What am I doing wrong? I'm open to suggestions of better ways to do this, but I'd also like to know how the Ajax should work, for future reference.
everything you show seems fine. Double check that the ajax layout is there, because if it's not there, the default layout will be used. Use firebug and log function in cake to check if things go as you plan.
A few more suggestions: why do you need to POST to 'ajax/getgrammar' then redirect it to 'films/getgrammar'? And then render ajax.ctp view? It seems redundant to me. You can make the ajax call to 'films/getgrammar', and you don't need the Router rule. You can change ajax.ctp to getgrammar.ctp, and you won't need $this->render('ajax');
this is ajax call
$(function() {
$( "#element", this ).keyup(function( event ) {
if( $(this).val().length >= 4 ) {
$.ajax({
url: '/clients/index/' + escape( $(this).val() ),
cache: false,
type: 'GET',
dataType: 'HTML',
success: function (clients) {
$('#clients').html(clients);
}
});
}
});
});
This the action called by ajax
public function index($searchterm=NULL) {
if ( $this->RequestHandler->isAjax() ) {
$clients=$this->Client->find('list', array(
'conditions'=>array('LOWER(Client.lname) LIKE \''.$searchterm.'%\''),
'limit'=>500
));
$this->set('clients', $clients);
}
}
This is a function I use to submit forms in cakephp 3.x it uses sweet alerts but that can be changed to a normal alert. It's very variable simply put an action in your controller to catch the form submission. Also the location reload will reload the data to give the user immediate feedback. That can be taken out.
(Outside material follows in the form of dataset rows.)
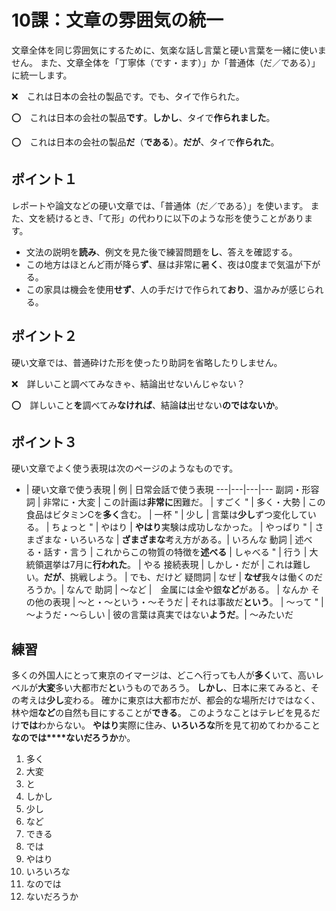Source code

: # 10課：文章の雰囲気の統一

文章全体を同じ雰囲気にするために、気楽な話し言葉と硬い言葉を一緒に使いません。
また、文章全体を「丁寧体（です・ます）」か「普通体（だ／である）」に統一します。

❌　これは日本の会社の製品です。でも、タイで作られた。

⭕　これは日本の会社の製品**です**。**しかし**、タイで**作られました**。

⭕　これは日本の会社の製品**だ**（**である**）。**だが**、タイで**作られた**。

## ポイント１

レポートや論文などの硬い文章では、「普通体（だ／である）」を使います。
また、文を続けるとき、「て形」の代わりに以下のような形を使うことがあります。

- 文法の説明を**読み**、例文を見た後で練習問題を**し**、答えを確認する。
- この地方はほとんど雨が降ら**ず**、昼は非常に暑**く**、夜は0度まで気温が下がる。
- この家具は機会を使用**せず**、人の手だけで作られて**おり**、温かみが感じられる。

## ポイント２

硬い文章では、普通砕けた形を使ったり助詞を省略したりしません。

❌　詳しいこと調べてみなきゃ、結論出せないんじゃない？

⭕　詳しいこと**を**調べてみ**なければ**、結論**は**出せない**のではないか**。

## ポイント３

硬い文章でよく使う表現は次のページのようなものです。

 - | 硬い文章で使う表現 | 例 | 日常会話で使う表現
---|---|---|---
副詞・形容詞 | 非常に・大変 | この計画は**非常に**困難だ。 | すごく
" | 多く・大勢 | この食品はビタミンCを**多く**含む。 | 一杯
" | 少し | 言葉は**少し**ずつ変化している。 | ちょっと
" | やはり | **やはり**実験は成功しなかった。 | やっぱり
" | さまざまな・いろいろな | **ざまざまな**考え方がある。| いろんな
動詞 | 述べる・話す・言う | これからこの物質の特徴を**述べる** | しゃべる
" | 行う | 大統領選挙は7月に**行われた**。 | やる
接続表現 | しかし・だが | これは難しい。**だが**、挑戦しよう。 | でも、だけど
疑問詞 | なぜ | **なぜ**我々は働くのだろうか。| なんで
助詞 | ～など |　金属には金や銀**など**がある。 | なんか
その他の表現 | ～と・～という・～そうだ | それは事故だ**という**。 | ～って
" | ～ようだ・～らしい | 彼の言葉は真実ではない**ようだ**。| ～みたいだ

## 練習

多くの外国人にとって東京のイマージは、どこへ行っても人が**多く**いて、高いレベルが**大変**多い大都市だ**と**いうものであろう。
**しかし**、日本に来てみると、その考えは**少し**変わる。
確かに東京は大都市だが、都会的な場所だけではなく、林や畑**など**の自然も目にすることが**できる**。
このようなことはテレビを見るだけ**では**わからない。
**やはり**実際に住み、**いろいろな**所を見て初めてわかること**なのでは****ないだろうか**か。

1. 多く
2. 大変
3. と
4. しかし
5. 少し
6. など
7. できる
8. では 
9. やはり
10. いろいろな
11. なのでは
12. ないだろうか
$('#myForm').submit(function(e) {
// Catch form submit
e.preventDefault();
$form = $(this);
// console.log($form);
// Get form data
$form_data = $form.serialize();
$form_action = $form.attr('action') + '.json';
// Do ajax post to cake add function instead
$.ajax({
type : "PUT",
url : $form_action,
data : $form_data,
success: function(data) {
swal({
title: "Updated!",
text: "Your entity was updated successfully",
type: "success"
},
function(){
location.reload(true);
});
}
});
});